**THE TASK:** Copy out nothing but the line containing "## :sparkles: Skills & Tech Stack" and the lines that follow it to the end of the entries, exactly as they stand.

═════ DATASET EXCERPTS ═════

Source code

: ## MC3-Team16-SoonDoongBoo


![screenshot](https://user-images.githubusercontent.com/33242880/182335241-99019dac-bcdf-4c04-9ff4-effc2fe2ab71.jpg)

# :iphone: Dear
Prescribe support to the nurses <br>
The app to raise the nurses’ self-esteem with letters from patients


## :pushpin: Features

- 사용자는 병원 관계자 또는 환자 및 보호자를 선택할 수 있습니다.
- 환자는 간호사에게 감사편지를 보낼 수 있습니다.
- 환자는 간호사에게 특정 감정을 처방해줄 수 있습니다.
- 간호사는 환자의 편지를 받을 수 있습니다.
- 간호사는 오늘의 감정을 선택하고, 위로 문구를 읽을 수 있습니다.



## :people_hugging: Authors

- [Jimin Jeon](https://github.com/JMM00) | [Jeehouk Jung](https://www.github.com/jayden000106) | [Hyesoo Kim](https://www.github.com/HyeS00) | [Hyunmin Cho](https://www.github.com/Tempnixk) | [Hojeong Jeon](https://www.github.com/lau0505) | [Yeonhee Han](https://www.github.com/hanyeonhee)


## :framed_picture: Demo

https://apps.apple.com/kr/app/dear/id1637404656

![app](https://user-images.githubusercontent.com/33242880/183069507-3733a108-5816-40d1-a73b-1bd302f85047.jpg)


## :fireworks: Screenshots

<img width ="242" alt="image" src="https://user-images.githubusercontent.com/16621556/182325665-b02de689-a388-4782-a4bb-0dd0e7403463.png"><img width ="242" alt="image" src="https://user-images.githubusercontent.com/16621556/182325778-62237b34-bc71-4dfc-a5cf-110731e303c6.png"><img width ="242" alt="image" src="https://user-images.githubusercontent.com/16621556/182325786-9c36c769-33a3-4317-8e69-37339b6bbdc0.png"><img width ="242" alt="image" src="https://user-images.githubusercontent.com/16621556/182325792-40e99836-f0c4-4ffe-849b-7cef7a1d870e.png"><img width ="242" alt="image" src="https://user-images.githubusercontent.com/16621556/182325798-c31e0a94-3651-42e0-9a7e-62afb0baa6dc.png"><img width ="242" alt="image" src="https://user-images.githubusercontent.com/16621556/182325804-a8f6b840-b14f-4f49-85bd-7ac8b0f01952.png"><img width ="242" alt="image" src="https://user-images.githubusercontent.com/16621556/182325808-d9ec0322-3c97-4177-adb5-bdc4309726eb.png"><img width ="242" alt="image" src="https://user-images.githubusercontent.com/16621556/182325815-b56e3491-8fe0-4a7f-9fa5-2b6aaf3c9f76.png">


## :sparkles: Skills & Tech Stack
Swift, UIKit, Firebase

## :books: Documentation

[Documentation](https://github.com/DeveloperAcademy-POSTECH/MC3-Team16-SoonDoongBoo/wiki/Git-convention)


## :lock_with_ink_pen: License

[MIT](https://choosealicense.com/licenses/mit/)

═════

**OUTPUT BELOW:**
## :sparkles: Skills & Tech Stack
Swift, UIKit, Firebase

## :books: Documentation

[Documentation](https://github.com/DeveloperAcademy-POSTECH/MC3-Team16-SoonDoongBoo/wiki/Git-convention)


## :lock_with_ink_pen: License

[MIT](https://choosealicense.com/licenses/mit/)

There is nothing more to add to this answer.